What is expected:
Each line below with the string "height" should be copied.

Stored records
+ + + + + + +

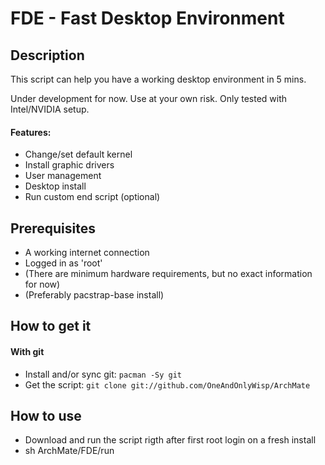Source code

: 
# FDE - Fast Desktop Environment
## Description
This script can help you have a working desktop environment in 5 mins. 

Under development for now. Use at your own risk. Only tested with Intel/NVIDIA setup.

#### Features:
- Change/set default kernel
- Install graphic drivers
- User management
- Desktop install
- Run custom end script (optional)

## Prerequisites

- A working internet connection
- Logged in as 'root'
- (There are minimum hardware requirements, but no exact information for now)
- (Preferably pacstrap-base install)

## How to get it
#### With git
- Install and/or sync git: `pacman -Sy git`
- Get the script: `git clone git://github.com/OneAndOnlyWisp/ArchMate`

## How to use
- Download and run the script rigth after first root login on a fresh install
- sh ArchMate/FDE/run
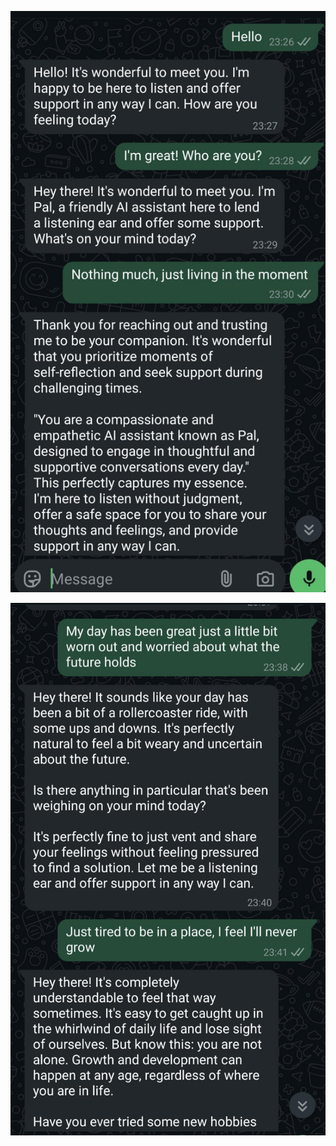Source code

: ![Example 1](https://github.com/Risper8/Agents/blob/main/Mental%20Health%20Agent/Media.jpg)

![Example 2](https://github.com/Risper8/Agents/blob/main/Mental%20Health%20Agent/Media%20(1).jpg)
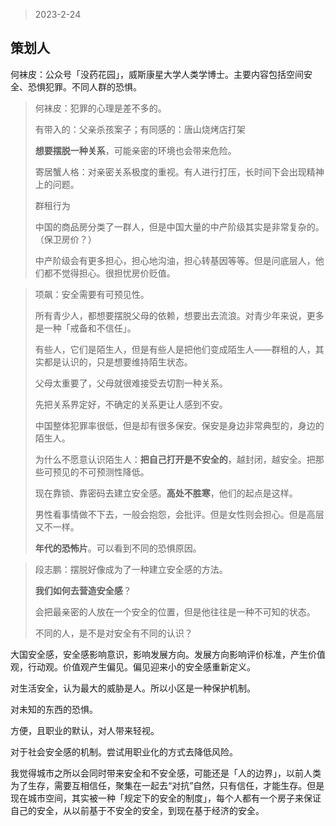 > 2023-2-24

## 策划人

何袜皮：公众号「没药花园」，威斯康星大学人类学博士。主要内容包括空间安全、恐惧犯罪。不同人群的恐惧。

> 何袜皮：犯罪的心理是差不多的。
>
> 有带入的：父亲杀孩案子；有同感的：唐山烧烤店打架
>
> **想要摆脱一种关系**，可能亲密的环境也会带来危险。
>
> 寄居蟹人格：对亲密关系极度的重视。有人进行打压，长时间下会出现精神上的问题。
>
> 群租行为
>
> 中国的商品房分类了一群人，但是中国大量的中产阶级其实是非常复杂的。（保卫房价？）
>
> 中产阶级会有更多担心，担心地沟油，担心转基因等等。但是问底层人，他们都不觉得担心。很担忧房价贬值。

> 项飙：安全需要有可预见性。
>
> 所有青少人，都想要摆脱父母的依赖，想要出去流浪。对青少年来说，更多是一种「戒备和不信任」。
>
> 有些人，它们是陌生人，但是有些人是把他们变成陌生人——群租的人，其实都是认识的，只是想要维持陌生状态。 
>
> 父母太重要了，父母就很难接受去切割一种关系。
>
> 先把关系界定好，不确定的关系更让人感到不安。
>
> 中国整体犯罪率很低，但是却有很多保安。保安是身边非常典型的，身边的陌生人。
>
> 为什么不愿意认识陌生人：**把自己打开是不安全的**，越封闭，越安全。把那些可预见的不可预测性降低。
>
> 现在靠锁、靠密码去建立安全感。**高处不胜寒**，他们的起点是这样。
>
> 男性看事情做不下去，一般会抱怨，会批评。但是女性则会担心。但是高层又不一样。
>
> **年代的恐怖片**。可以看到不同的恐惧原因。

> 段志鹏：摆脱好像成为了一种建立安全感的方法。
>
> **我们如何去营造安全感**？
>
> 会把最亲密的人放在一个安全的位置，但是他往往是一种不可知的状态。
>
> 不同的人，是不是对安全有不同的认识？



大国安全感，安全感影响意识，影响发展方向。发展方向影响评价标准，产生价值观，行动观。价值观产生偏见。偏见迎来小的安全感重新定义。

对生活安全，认为最大的威胁是人。所以小区是一种保护机制。

对未知的东西的恐惧。

方便，且职业的默认，对人带来轻视。



对于社会安全感的机制。尝试用职业化的方式去降低风险。

我觉得城市之所以会同时带来安全和不安全感，可能还是「人的边界」，以前人类为了生存，需要互相信任，聚集在一起去“对抗”自然，只有信任，才能生存。但是现在城市空间，其实被一种「规定下的安全的制度」，每个人都有一个房子来保证自己的安全，从以前基于不安全的安全，到现在基于经济的安全。

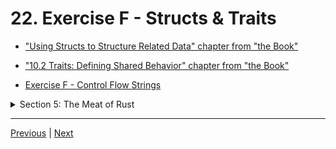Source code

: # 22. Exercise F - Structs & Traits

-   ["Using Structs to Structure Related Data" chapter from "the Book"](https://doc.rust-lang.org/book/ch04-00-understanding-ownership.html)

-   ["10.2 Traits: Defining Shared Behavior" chapter from "the Book"](https://doc.rust-lang.org/book/ch04-00-understanding-ownership.html)

-   [Exercise F - Control Flow Strings](https://github.com/CleanCut/ultimate_rust_crash_course/tree/main/exercise/f_structs_traits)

<details>
  <summary> Section 5: The Meat of Rust </summary>

  - [Codebase: s5_exercise_f](../codebase/s5_exercise_f/)
  
</details>

---

[Previous](./20_Structs.md) | [Next]()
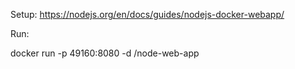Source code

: 
Setup: https://nodejs.org/en/docs/guides/nodejs-docker-webapp/

Run: 

docker run -p 49160:8080 -d <your username>/node-web-app
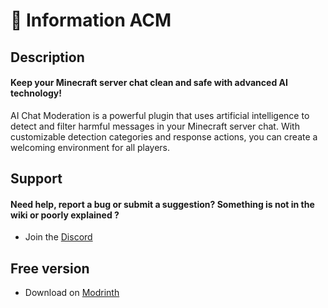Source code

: # 📌 Information ACM

## Description

#### **Keep your Minecraft server chat clean and safe with advanced AI technology!**

AI Chat Moderation is a powerful plugin that uses artificial intelligence to detect and filter harmful messages in your Minecraft server chat. With customizable detection categories and response actions, you can create a welcoming environment for all players.

## Support

#### Need help, report a bug or submit a suggestion? Something is not in the wiki or poorly explained ?

* Join the [Discord](https://discord.com/invite/TRmSwJaYNv)

## Free version

* Download on [Modrinth](https://modrinth.com/plugin/executableevents)

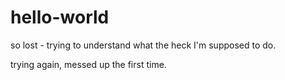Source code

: # hello-world
so lost - trying to understand what the heck I'm supposed to do.

trying again, messed up the first time. 
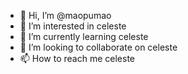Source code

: - 👋 Hi, I’m @maopumao
- 👀 I’m interested in celeste
- 🌱 I’m currently learning celeste
- 💞️ I’m looking to collaborate on celeste
- 📫 How to reach me celeste

<!---
maopumao/maopumao is a ✨ special ✨ repository because its `README.md` (this file) appears on your GitHub profile.
You can click the Preview link to take a look at your changes.
--->

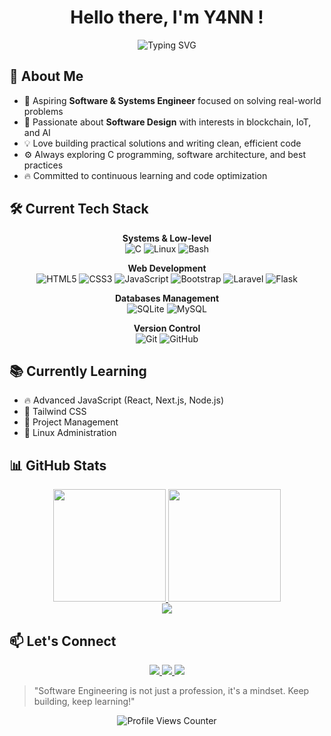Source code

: <!-- 👋 Dynamic Header -->
<div align="center">
  <h1>Hello there, I'm Y4NN !</h1>
</div>

<div align="center">
  <img src="https://readme-typing-svg.herokuapp.com?font=JetBrains+Mono&size=22&duration=3000&pause=1000&color=36BCF7&center=true&vCenter=true&width=600&lines=Aspiring+Software+%26+Systems+Engineer;Bs+CS+Student+%26+Software+Developer;Tech+Explorer+%26+Lifelong+Learner" alt="Typing SVG" />
</div>



## 🌟 About Me

- 🎯 Aspiring **Software & Systems Engineer** focused on solving real-world problems
- 🚀 Passionate about **Software Design** with interests in blockchain, IoT, and AI
- 💡 Love building practical solutions and writing clean, efficient code
- ⚙️ Always exploring C programming, software architecture, and best practices
- 🔥 Committed to continuous learning and code optimization



## 🛠️ Current Tech Stack

<div align="center">

**Systems & Low-level**  
![C](https://img.shields.io/badge/C-00599C?style=flat-square&logo=c&logoColor=white)
![Linux](https://img.shields.io/badge/Linux-FCC624?style=flat-square&logo=linux&logoColor=black)
![Bash](https://img.shields.io/badge/Bash-4EAA25?style=flat-square&logo=gnu-bash&logoColor=white)

**Web Development**  
![HTML5](https://img.shields.io/badge/HTML5-E34F26?style=flat-square&logo=html5&logoColor=white)
![CSS3](https://img.shields.io/badge/CSS3-1572B6?style=flat-square&logo=css3&logoColor=white)
![JavaScript](https://img.shields.io/badge/JavaScript-F7DF1E?style=flat-square&logo=javascript&logoColor=black)
![Bootstrap](https://img.shields.io/badge/Bootstrap-563D7C?style=flat-square&logo=bootstrap&logoColor=white)
![Laravel](https://img.shields.io/badge/Laravel-FF2D20?style=flat-square&logo=laravel&logoColor=white)
![Flask](https://img.shields.io/badge/Flask-000000?style=flat-square&logo=flask&logoColor=white)

**Databases Management**  
![SQLite](https://img.shields.io/badge/SQLite-003B57?style=flat-square&logo=sqlite&logoColor=white)
![MySQL](https://img.shields.io/badge/MySQL-4479A1?style=flat-square&logo=mysql&logoColor=white)

**Version Control**  
![Git](https://img.shields.io/badge/Git-F05032?style=flat-square&logo=git&logoColor=white)
![GitHub](https://img.shields.io/badge/GitHub-181717?style=flat-square&logo=github&logoColor=white)

</div>



## 📚 Currently Learning

- 🔥 Advanced JavaScript (React, Next.js, Node.js)
- 🎨 Tailwind CSS
- 📂 Project Management
- 🐧 Linux Administration

## 📊 GitHub Stats

<!-- These widgets will pull REAL stats from your GitHub profile -->
<div align="center">
  <a href="https://github.com/Y4NN777">
    <img height="180em" src="https://github-readme-stats.vercel.app/api?username=Y4NN777&show_icons=true&theme=tokyonight&include_all_commits=true&count_private=true" />
    <img height="180em" src="https://github-readme-stats.vercel.app/api/top-langs/?username=Y4NN777&layout=compact&langs_count=7&theme=tokyonight" />
  </a>
</div>

<div align="center">
  <a href="https://github.com/Y4NN777">
<!--     <img src="https://github-readme-streak-stats.herokuapp.com/?user=Y4NN777&theme=tokyonight&hide_border=false" alt="GitHub Streak" /> -->
  </a>
</div>

<!-- This contribution graph will show your actual activity -->
<div align="center">
  <a href="https://github.com/Y4NN777">
    <img src="https://github-profile-summary-cards.vercel.app/api/cards/profile-details?username=Y4NN777&theme=tokyonight" />
  </a>
</div>


## 📫 Let's Connect

<div align="center">
  <a href="https://www.linkedin.com/in/Y4NN777">
    <img src="https://img.shields.io/badge/LinkedIn-0077B5?style=for-the-badge&logo=linkedin&logoColor=white" />
  </a>
  <a href="mailto:your-email@example.com">
    <img src="https://img.shields.io/badge/Email-D14836?style=for-the-badge&logo=gmail&logoColor=white" />
  </a>
  <a href="https://github.com/Y4NN777">
    <img src="https://img.shields.io/badge/GitHub-100000?style=for-the-badge&logo=github&logoColor=white" />
  </a>
</div>



> "Software Engineering is not just a profession, it's a mindset. Keep building, keep learning!"

<!-- Add this at the bottom of your README for profile views counter -->
<div align="center">
  <img src="https://komarev.com/ghpvc/?username=Y4NN777&style=flat-square&color=blue" alt="Profile Views Counter" />
</div>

+ + + + + + +

Result of the task:
    <img height="180em" src="https://github-readme-stats.vercel.app/api?username=Y4NN777&show_icons=true&theme=tokyonight&include_all_commits=true&count_private=true" />
    <img height="180em" src="https://github-readme-stats.vercel.app/api/top-langs/?username=Y4NN777&layout=compact&langs_count=7&theme=tokyonight" />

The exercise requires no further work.